**Exercise instructions**
Go through the records and report each line holding the string "verbose".
= = = = =
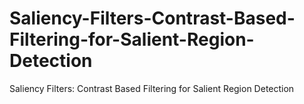 # Saliency-Filters-Contrast-Based-Filtering-for-Salient-Region-Detection
Saliency Filters: Contrast Based Filtering for Salient Region Detection
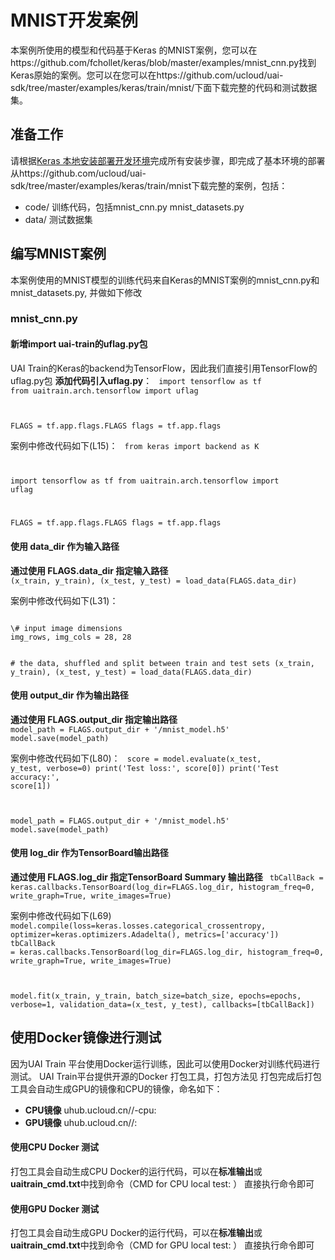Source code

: 

# MNIST开发案例

本案例所使用的模型和代码基于Keras 的MNIST案例，您可以在https://github.com/fchollet/keras/blob/master/examples/mnist_cnn.py找到Keras原始的案例。您可以在您可以在https://github.com/ucloud/uai-sdk/tree/master/examples/keras/train/mnist/下面下载完整的代码和测试数据集。

## 准备工作
请根据[Keras 本地安装部署开发环境](uai-train/guide/keras/local)完成所有安装步骤，即完成了基本环境的部署 
从https://github.com/ucloud/uai-sdk/tree/master/examples/keras/train/mnist下载完整的案例，包括：

  * code/ 训练代码，包括mnist_cnn.py mnist_datasets.py
  * data/ 测试数据集

## 编写MNIST案例
本案例使用的MNIST模型的训练代码来自Keras的MNIST案例的mnist_cnn.py和mnist_datasets.py, 并做如下修改 

### mnist_cnn.py
#### 新增import uai-train的uflag.py包
UAI Train的Keras的backend为TensorFlow，因此我们直接引用TensorFlow的uflag.py包 
**添加代码引入uflag.py**：
<code>
import tensorflow as tf
from uaitrain.arch.tensorflow import uflag

FLAGS = tf.app.flags.FLAGS
flags = tf.app.flags
</code>

案例中修改代码如下\(L15\)：
<code>
from keras import backend as K

import tensorflow as tf
from uaitrain.arch.tensorflow import uflag

FLAGS = tf.app.flags.FLAGS
flags = tf.app.flags
</code>

#### 使用 data_dir 作为输入路径
**通过使用 FLAGS.data\_dir 指定输入路径**
<code>
(x_train, y_train), (x_test, y_test) = load_data(FLAGS.data_dir)
</code>

案例中修改代码如下\(L31\)：

<code>
\# input image dimensions
img_rows, img_cols = 28, 28

\# the data, shuffled and split between train and test sets
(x_train, y_train), (x_test, y_test) = load_data(FLAGS.data_dir)
</code>

#### 使用 output_dir 作为输出路径
**通过使用 FLAGS.output\_dir 指定输出路径**
<code>
model_path = FLAGS.output_dir + '/mnist_model.h5'
model.save(model_path)
</code>

案例中修改代码如下\(L80\)：
<code>
score = model.evaluate(x_test, y_test, verbose=0)
print('Test loss:', score[0])
print('Test accuracy:', score[1])

model_path = FLAGS.output_dir + '/mnist_model.h5'
model.save(model_path)
</code>

#### 使用 log_dir 作为TensorBoard输出路径
**通过使用 FLAGS.log\_dir 指定TensorBoard Summary 输出路径**
<code>
tbCallBack = keras.callbacks.TensorBoard(log_dir=FLAGS.log_dir, histogram_freq=0, write_graph=True, write_images=True)
</code>

案例中修改代码如下\(L69\)
<code>
model.compile(loss=keras.losses.categorical_crossentropy,
              optimizer=keras.optimizers.Adadelta(),
              metrics=['accuracy'])
tbCallBack = keras.callbacks.TensorBoard(log_dir=FLAGS.log_dir, histogram_freq=0, write_graph=True, write_images=True)

model.fit(x_train, y_train,
          batch_size=batch_size,
          epochs=epochs,
          verbose=1,
          validation_data=(x_test, y_test),
          callbacks=[tbCallBack])
</code>

## 使用Docker镜像进行测试
因为UAI Train 平台使用Docker运行训练，因此可以使用Docker对训练代码进行测试。
UAI Train平台提供开源的Docker 打包工具，打包方法见[](uai-train/guide/keras/packing) 
打包完成后打包工具会自动生成GPU的镜像和CPU的镜像，命名如下：

  * **CPU镜像** uhub.ucloud.cn/<uhub-bucket>/<user-def-name>-cpu:<usr-def-tag>
  * **GPU镜像** uhub.ucloud.cn/<uhub-bucket>/<user-def-name>:<usr-def-tag>

#### 使用CPU Docker 测试
打包工具会自动生成CPU Docker的运行代码，可以在**标准输出**或**uaitrain\_cmd.txt**中找到命令（CMD for CPU local test: <docker run cmd> ）
直接执行命令即可

#### 使用GPU Docker 测试
打包工具会自动生成GPU Docker的运行代码，可以在**标准输出**或**uaitrain\_cmd.txt**中找到命令（CMD for GPU local test: <docker run cmd> ）
直接执行命令即可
= = = = =
**Answer**
score = model.evaluate(x_test, y_test, verbose=0)
          verbose=1,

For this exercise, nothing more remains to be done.